The cross cries out its message of pain. We hear the words at Lazarus’ death: “He wept.” Our God, the true God, suffers and cries and dies, like we do.
We are the only religion in the world whose God gets hurt, whose God gets stabbed, who writhes in pain on the cross, who gets whipped, who has five wounds in his body, and who shouts his pain in the midst of his suffering on the cross, “My God, my God, why have you forsaken me and let me suffer like that?” What other religion is there where a cross becomes a throne? His suffering was not imaginary, it was not make believe, and it is not a fake. The cross tells us that. Passion Sunday tells us that. Our God suffers and cries and dies.

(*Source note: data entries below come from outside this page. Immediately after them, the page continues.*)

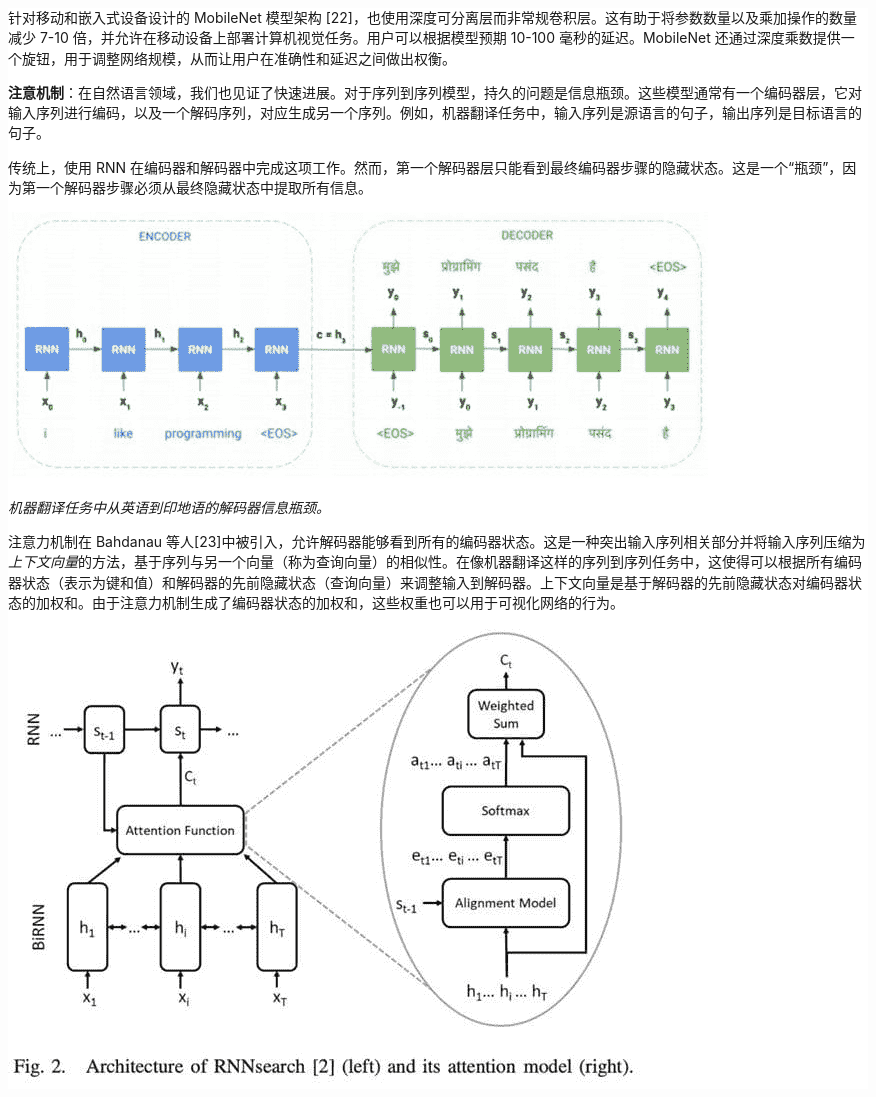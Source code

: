 针对移动和嵌入式设备设计的 MobileNet 模型架构 [22]，也使用深度可分离层而非常规卷积层。这有助于将参数数量以及乘加操作的数量减少 7-10 倍，并允许在移动设备上部署计算机视觉任务。用户可以根据模型预期 10-100 毫秒的延迟。MobileNet 还通过深度乘数提供一个旋钮，用于调整网络规模，从而让用户在准确性和延迟之间做出权衡。

**注意机制**：在自然语言领域，我们也见证了快速进展。对于序列到序列模型，持久的问题是信息瓶颈。这些模型通常有一个编码器层，它对输入序列进行编码，以及一个解码序列，对应生成另一个序列。例如，机器翻译任务中，输入序列是源语言的句子，输出序列是目标语言的句子。

传统上，使用 RNN 在编码器和解码器中完成这项工作。然而，第一个解码器层只能看到最终编码器步骤的隐藏状态。这是一个“瓶颈”，因为第一个解码器步骤必须从最终隐藏状态中提取所有信息。

![](img/0572503216411994f09cfc4a68f95771.png)

*机器翻译任务中从英语到印地语的解码器信息瓶颈。*

注意力机制在 Bahdanau 等人[23]中被引入，允许解码器能够看到所有的编码器状态。这是一种突出输入序列相关部分并将输入序列压缩为*上下文向量*的方法，基于序列与另一个向量（称为查询向量）的相似性。在像机器翻译这样的序列到序列任务中，这使得可以根据所有编码器状态（表示为键和值）和解码器的先前隐藏状态（查询向量）来调整输入到解码器。上下文向量是基于解码器的先前隐藏状态对编码器状态的加权和。由于注意力机制生成了编码器状态的加权和，这些权重也可以用于可视化网络的行为。

![](img/23384e064b8600c78f717611afc56206.png)

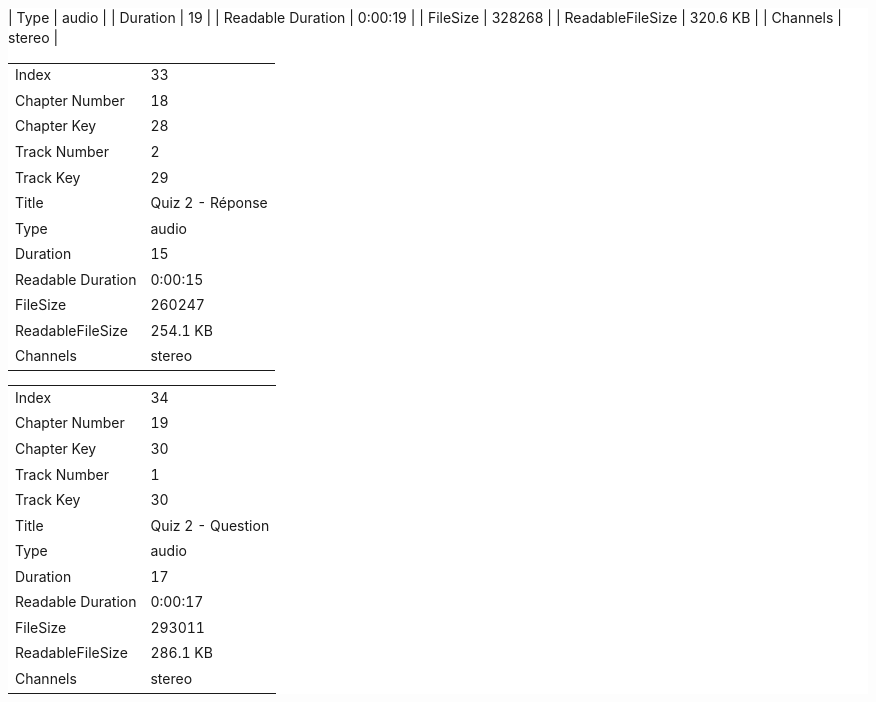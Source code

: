 | Type | audio |
| Duration | 19 |
| Readable Duration | 0:00:19 |
| FileSize | 328268 |
| ReadableFileSize | 320.6 KB |
| Channels | stereo |

|  |  |
| - | - |
| Index | 33 |
| Chapter Number | 18 |
| Chapter Key | 28 |
| Track Number | 2 |
| Track Key | 29 |
| Title | Quiz 2 - Réponse |
| Type | audio |
| Duration | 15 |
| Readable Duration | 0:00:15 |
| FileSize | 260247 |
| ReadableFileSize | 254.1 KB |
| Channels | stereo |

|  |  |
| - | - |
| Index | 34 |
| Chapter Number | 19 |
| Chapter Key | 30 |
| Track Number | 1 |
| Track Key | 30 |
| Title | Quiz 2 - Question |
| Type | audio |
| Duration | 17 |
| Readable Duration | 0:00:17 |
| FileSize | 293011 |
| ReadableFileSize | 286.1 KB |
| Channels | stereo |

But there is a second part. Our God is a God who loves his children so much that God is willing to die in their behalf. Our passionate God suffers cries and dies for us, in our behalf.
That is what the cross tells us: God loved us so much that God was willing to die for us. That is the message of the cross. It is only in the cross that we see the face of God’s love. The cross is that glorious window through which we see God’s great love, a love so great that God was willing to die for you, that God’s son was willing to lay down his life for you and me.
It is from the cross that we hear the voice of God who constantly and persistently says, “I love you. I forgive you. I am with you always.”
There is something about the cross that compels us to make a choice, either for him or against him. You can’t find a middle ground when it comes to Christ, even though at times we try to.
This is clearly expressed in a poem:
I stood alone at the cross of Christ,In the hush of twilight dim,And faced the questionThat pierced my heart,What shall I do with him?
Crown or crucify, what shall it be?No other choice is offered me.
In the name of the Father and of the Son and of the Holy Spirit. Amen.